Words Can Change You |
I remember the first writers conference I went to. I didn't have any idea of what to expect. I had on my blue interview suit and pantyhose (which I frickin hate), packed my satchel with a leather binder and gold pen and went off with my little hopes and dreams.
The conference was broken down into about four sessions where you went to a classroom in the building to learn about writing, marketing, agents, publishers. Topics like how to write your first novel, how to get the attention of an agent, the do's and don't of writing, etc. (I don't remember what they were actually called.)
I barely remember any of it. (I mean, I loved it and I learned a lot but I don't remember exactly what I learned that day.) But if you know me or you have been reading my blog, you know I DO notice the crazy stuff that happens or the strange people which may meander on by.
During one of the breaks, I went to the bookstore in the building and bought one of the book's written by a presenter at the conference. I was now in line for the author's signature. (The funny thing is, I had no idea who this presenter/author was but he was speaking at the conference so I thought, he had to be someone, right? Five years later and I don't think I opened the book, ever. I think it was a book on Vietnam or something.)

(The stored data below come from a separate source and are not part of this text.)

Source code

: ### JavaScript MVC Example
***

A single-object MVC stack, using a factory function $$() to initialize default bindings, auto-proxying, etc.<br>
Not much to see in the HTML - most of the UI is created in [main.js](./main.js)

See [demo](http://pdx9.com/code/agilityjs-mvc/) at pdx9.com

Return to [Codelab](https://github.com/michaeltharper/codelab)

So I was in line and I kept hearing this thumpety thump thump behind me. I turn around and look down and this man is thumping his big white florescent tennis shoe against the floor, obviously impatient about the long line. I look up and smile, more of a gesture of please stop rather than a greeting, but I must have gotten the look wrong because it elicited a huge conversation, and to this day, I have no idea what the point of it was. The man behind me held up his self-published book with a black Labrador on the cover and said, "Do you want to buy a book about my dog." I was like oh man and being the nice person I am, I got sucked into a conversation which made no sense.
A few years ago, I went to another writers conference. I finally decided I was going to take a chance, put myself out there, and let an agent see the intro to Finding Hope. The problem is my beginning to Finding Hope was and still is the hardest part to get right. And even a non-writer knows, if the reader isn't interested in the first few pages, it's unlikely to be read. So I geared myself up.
The New York agent, we'll call him Mr. X, which was going to be holding the pitch sessions was someone I had been reading about for the past year in the writers magazines. (A pitch session is where you go in to a room where an agent is sitting usually at a table and you have about fifteen minutes to "pitch" your story. They read a few pages and tell you briefly, what they think.) My husband and I drove through the night so I could be at the conference the next morning. At 2:00 a.m. I was delivering my rehearsed lines of what my story was about to my sleep deprived driving husband.
At the conference the next day, I attended a few sessions about writing (like the other conference) and I went to the agent's room at the scheduled time I was given. I remember sitting outside of the room in a chair ready to hyperventilate. So when it's my turn I go into the room with the agent and I light up like a Christmas tree, I'm so excited. Mr. X was the star of the agent world to me. He was laid back, easy-going, professional, personable, a true book lover. And . . . I looked like an obsessed fan.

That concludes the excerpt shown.